### Task description
Scan the data below and copy each line where "file" occurs.

### Entries shown
--- START ---
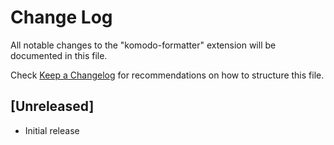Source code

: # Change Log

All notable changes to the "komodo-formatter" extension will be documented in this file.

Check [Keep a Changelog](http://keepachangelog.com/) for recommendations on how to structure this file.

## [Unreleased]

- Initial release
--- END ---
--- START ---
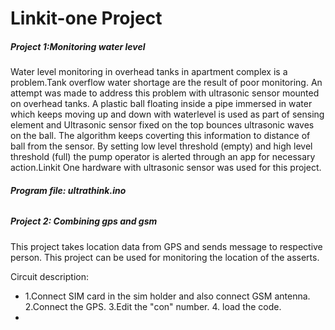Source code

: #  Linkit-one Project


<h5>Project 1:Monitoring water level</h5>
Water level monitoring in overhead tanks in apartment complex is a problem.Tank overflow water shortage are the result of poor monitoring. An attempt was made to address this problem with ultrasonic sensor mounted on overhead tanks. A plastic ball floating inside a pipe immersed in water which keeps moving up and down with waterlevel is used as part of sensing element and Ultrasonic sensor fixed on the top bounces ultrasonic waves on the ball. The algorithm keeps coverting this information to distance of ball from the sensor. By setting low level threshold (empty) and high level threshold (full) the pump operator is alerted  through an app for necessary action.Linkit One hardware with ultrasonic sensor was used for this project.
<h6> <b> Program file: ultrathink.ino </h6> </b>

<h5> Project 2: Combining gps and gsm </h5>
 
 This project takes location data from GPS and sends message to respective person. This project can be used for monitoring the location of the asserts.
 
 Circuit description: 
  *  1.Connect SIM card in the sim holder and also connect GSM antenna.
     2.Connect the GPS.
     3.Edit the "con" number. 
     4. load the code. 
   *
--- END ---
### Answer to this problem
All notable changes to the "komodo-formatter" extension will be documented in this file.
Check [Keep a Changelog](http://keepachangelog.com/) for recommendations on how to structure this file.
<h6> <b> Program file: ultrathink.ino </h6> </b>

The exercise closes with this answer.